**YOUR TASK:** Find the line with "The technical guidelines" in the entries below, then output every line from it down to the line with "That is, programs", exactly and with no pictures.
### RECORD SET
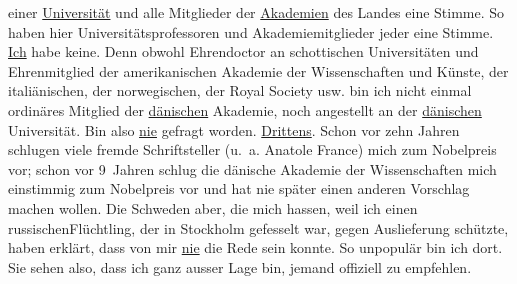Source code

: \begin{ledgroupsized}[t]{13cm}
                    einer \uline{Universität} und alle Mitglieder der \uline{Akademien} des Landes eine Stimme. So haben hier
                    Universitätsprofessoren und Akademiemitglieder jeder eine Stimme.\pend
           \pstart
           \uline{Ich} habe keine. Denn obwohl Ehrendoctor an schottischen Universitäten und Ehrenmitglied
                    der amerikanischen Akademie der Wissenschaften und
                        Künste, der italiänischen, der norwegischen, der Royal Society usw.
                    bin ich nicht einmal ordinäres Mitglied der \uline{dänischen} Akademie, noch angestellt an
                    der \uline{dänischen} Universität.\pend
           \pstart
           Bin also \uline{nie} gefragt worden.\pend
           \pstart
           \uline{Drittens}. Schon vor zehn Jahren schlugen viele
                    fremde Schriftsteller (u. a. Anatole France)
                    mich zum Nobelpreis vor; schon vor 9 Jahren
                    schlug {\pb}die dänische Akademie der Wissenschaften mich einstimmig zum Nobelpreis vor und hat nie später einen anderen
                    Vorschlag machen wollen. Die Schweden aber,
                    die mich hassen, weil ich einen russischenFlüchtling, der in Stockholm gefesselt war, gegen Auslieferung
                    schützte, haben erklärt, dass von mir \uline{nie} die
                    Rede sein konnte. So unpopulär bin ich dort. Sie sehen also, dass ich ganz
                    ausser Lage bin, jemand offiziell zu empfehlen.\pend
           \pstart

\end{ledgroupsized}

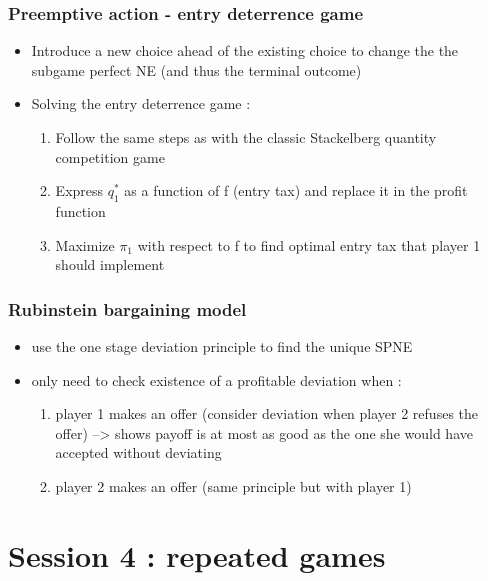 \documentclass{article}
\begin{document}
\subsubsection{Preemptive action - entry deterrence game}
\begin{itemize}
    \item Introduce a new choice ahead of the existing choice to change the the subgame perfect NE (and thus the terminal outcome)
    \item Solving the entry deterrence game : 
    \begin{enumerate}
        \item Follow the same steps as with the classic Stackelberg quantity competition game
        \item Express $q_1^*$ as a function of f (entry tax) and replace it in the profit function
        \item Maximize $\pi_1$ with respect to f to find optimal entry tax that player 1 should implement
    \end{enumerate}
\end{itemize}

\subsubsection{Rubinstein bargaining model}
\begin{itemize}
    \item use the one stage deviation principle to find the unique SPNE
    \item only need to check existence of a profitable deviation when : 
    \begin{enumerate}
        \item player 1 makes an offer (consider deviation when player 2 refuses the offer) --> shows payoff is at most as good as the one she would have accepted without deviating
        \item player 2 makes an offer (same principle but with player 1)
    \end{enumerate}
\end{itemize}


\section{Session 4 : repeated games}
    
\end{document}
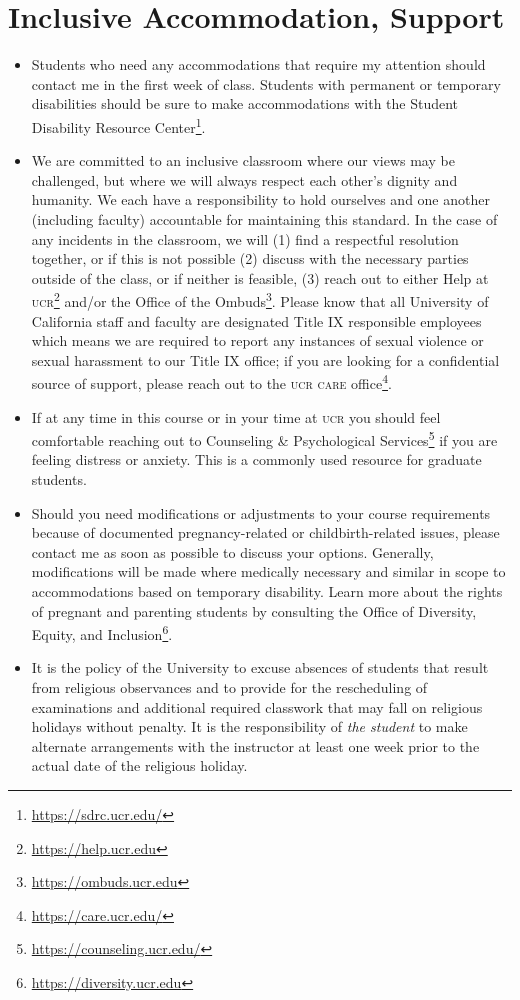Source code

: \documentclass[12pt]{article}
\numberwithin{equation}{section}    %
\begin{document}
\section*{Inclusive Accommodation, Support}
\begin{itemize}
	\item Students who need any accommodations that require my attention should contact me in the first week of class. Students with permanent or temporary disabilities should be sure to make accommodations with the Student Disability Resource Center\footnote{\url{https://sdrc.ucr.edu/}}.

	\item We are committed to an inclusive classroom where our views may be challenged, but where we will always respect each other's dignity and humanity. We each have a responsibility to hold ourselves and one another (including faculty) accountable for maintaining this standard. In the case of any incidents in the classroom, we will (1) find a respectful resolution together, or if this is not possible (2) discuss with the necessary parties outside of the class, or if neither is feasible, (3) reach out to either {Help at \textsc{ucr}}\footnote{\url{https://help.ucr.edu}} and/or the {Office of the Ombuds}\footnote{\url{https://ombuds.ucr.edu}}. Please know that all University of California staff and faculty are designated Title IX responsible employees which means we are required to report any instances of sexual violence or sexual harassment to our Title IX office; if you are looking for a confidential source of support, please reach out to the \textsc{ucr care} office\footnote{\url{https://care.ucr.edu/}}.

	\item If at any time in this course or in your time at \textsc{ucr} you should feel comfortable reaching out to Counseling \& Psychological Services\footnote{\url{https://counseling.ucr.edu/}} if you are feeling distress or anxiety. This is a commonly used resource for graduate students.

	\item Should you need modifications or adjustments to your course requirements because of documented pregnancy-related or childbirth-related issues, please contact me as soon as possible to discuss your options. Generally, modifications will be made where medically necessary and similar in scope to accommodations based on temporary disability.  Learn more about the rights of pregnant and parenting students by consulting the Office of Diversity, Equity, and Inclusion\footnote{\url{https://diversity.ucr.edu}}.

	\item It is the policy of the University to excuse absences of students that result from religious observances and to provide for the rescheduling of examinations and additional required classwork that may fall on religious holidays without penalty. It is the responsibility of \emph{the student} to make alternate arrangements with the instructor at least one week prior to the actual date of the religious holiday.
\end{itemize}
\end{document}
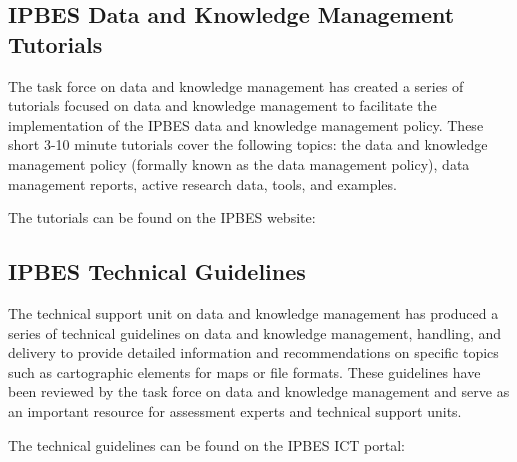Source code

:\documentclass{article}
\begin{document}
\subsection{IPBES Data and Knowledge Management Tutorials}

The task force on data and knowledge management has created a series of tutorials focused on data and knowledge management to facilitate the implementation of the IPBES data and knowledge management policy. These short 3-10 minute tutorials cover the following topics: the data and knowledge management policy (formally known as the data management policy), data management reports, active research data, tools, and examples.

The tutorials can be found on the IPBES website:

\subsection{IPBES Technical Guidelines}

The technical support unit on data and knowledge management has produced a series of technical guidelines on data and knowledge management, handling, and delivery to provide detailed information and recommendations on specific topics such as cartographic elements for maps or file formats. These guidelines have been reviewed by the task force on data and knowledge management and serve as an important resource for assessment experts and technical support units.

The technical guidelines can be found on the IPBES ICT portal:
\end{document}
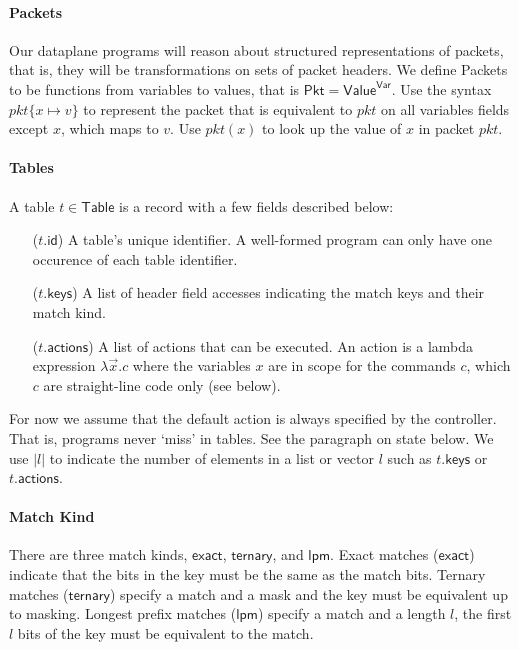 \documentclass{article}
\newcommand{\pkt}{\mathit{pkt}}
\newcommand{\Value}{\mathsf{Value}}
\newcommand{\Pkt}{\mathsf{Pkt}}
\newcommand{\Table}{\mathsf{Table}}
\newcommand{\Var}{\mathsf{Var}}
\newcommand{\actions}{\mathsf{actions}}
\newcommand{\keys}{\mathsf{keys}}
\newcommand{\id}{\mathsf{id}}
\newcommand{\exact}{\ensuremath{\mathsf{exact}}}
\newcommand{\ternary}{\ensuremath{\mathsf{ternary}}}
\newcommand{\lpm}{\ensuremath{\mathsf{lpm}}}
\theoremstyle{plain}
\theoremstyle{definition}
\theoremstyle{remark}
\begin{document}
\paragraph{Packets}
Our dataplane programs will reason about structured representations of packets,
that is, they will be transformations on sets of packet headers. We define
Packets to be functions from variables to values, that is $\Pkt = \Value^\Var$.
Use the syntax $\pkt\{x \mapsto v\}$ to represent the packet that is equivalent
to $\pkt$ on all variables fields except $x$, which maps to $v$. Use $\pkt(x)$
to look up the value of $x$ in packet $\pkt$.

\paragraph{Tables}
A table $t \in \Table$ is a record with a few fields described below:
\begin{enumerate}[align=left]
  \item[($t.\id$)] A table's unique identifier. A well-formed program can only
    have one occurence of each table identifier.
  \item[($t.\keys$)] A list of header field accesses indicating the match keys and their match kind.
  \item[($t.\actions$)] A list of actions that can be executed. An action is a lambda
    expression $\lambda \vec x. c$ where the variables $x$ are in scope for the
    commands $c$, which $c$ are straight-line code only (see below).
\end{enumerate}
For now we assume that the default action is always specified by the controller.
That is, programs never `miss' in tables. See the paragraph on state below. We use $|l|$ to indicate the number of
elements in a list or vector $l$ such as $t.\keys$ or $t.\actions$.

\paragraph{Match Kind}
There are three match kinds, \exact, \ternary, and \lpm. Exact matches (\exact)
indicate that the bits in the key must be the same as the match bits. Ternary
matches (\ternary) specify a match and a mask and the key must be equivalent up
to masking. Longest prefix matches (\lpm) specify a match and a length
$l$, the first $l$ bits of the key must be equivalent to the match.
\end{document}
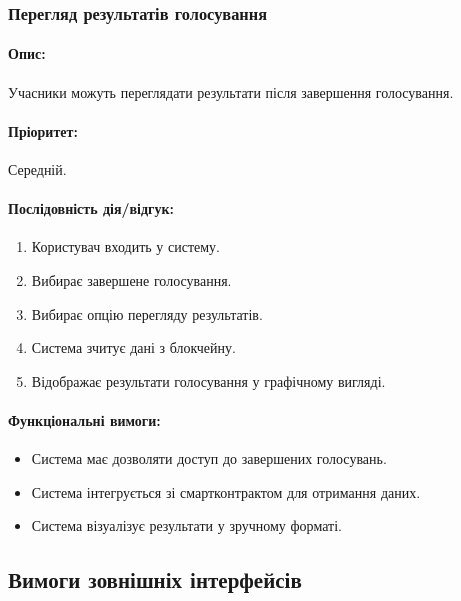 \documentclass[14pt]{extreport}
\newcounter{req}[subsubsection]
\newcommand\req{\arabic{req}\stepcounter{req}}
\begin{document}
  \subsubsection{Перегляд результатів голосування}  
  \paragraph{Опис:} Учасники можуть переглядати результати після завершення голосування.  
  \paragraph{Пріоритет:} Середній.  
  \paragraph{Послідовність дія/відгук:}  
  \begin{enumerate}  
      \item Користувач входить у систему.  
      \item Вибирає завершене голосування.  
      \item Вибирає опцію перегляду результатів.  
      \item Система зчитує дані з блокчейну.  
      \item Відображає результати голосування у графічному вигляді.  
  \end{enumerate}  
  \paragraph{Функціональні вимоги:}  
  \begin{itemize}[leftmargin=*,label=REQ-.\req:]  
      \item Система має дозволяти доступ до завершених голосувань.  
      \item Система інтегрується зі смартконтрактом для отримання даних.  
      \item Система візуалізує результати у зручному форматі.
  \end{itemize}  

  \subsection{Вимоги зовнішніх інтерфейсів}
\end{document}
######
**OUTPUT:**
The technical guidelines can be found on the IPBES ICT portal:
\end{document}
 \documentclass{article}
\newcommand{\pkt}{\mathit{pkt}}
\newcommand{\Value}{\mathsf{Value}}
\newcommand{\Pkt}{\mathsf{Pkt}}
\newcommand{\Table}{\mathsf{Table}}
\newcommand{\Var}{\mathsf{Var}}
\newcommand{\actions}{\mathsf{actions}}
\newcommand{\keys}{\mathsf{keys}}
\newcommand{\id}{\mathsf{id}}
\newcommand{\exact}{\ensuremath{\mathsf{exact}}}
\newcommand{\ternary}{\ensuremath{\mathsf{ternary}}}
\newcommand{\lpm}{\ensuremath{\mathsf{lpm}}}
\theoremstyle{plain}
\theoremstyle{definition}
\theoremstyle{remark}
\begin{document}
\paragraph{Packets}
Our dataplane programs will reason about structured representations of packets,
that is, they will be transformations on sets of packet headers. We define
Packets to be functions from variables to values, that is $\Pkt = \Value^\Var$.
Use the syntax $\pkt\{x \mapsto v\}$ to represent the packet that is equivalent
to $\pkt$ on all variables fields except $x$, which maps to $v$. Use $\pkt(x)$
to look up the value of $x$ in packet $\pkt$.

\paragraph{Tables}
A table $t \in \Table$ is a record with a few fields described below:
\begin{enumerate}[align=left]
  \item[($t.\id$)] A table's unique identifier. A well-formed program can only
    have one occurence of each table identifier.
  \item[($t.\keys$)] A list of header field accesses indicating the match keys and their match kind.
  \item[($t.\actions$)] A list of actions that can be executed. An action is a lambda
    expression $\lambda \vec x. c$ where the variables $x$ are in scope for the
    commands $c$, which $c$ are straight-line code only (see below).
\end{enumerate}
For now we assume that the default action is always specified by the controller.
That is, programs never `miss' in tables. See the paragraph on state below. We use $|l|$ to indicate the number of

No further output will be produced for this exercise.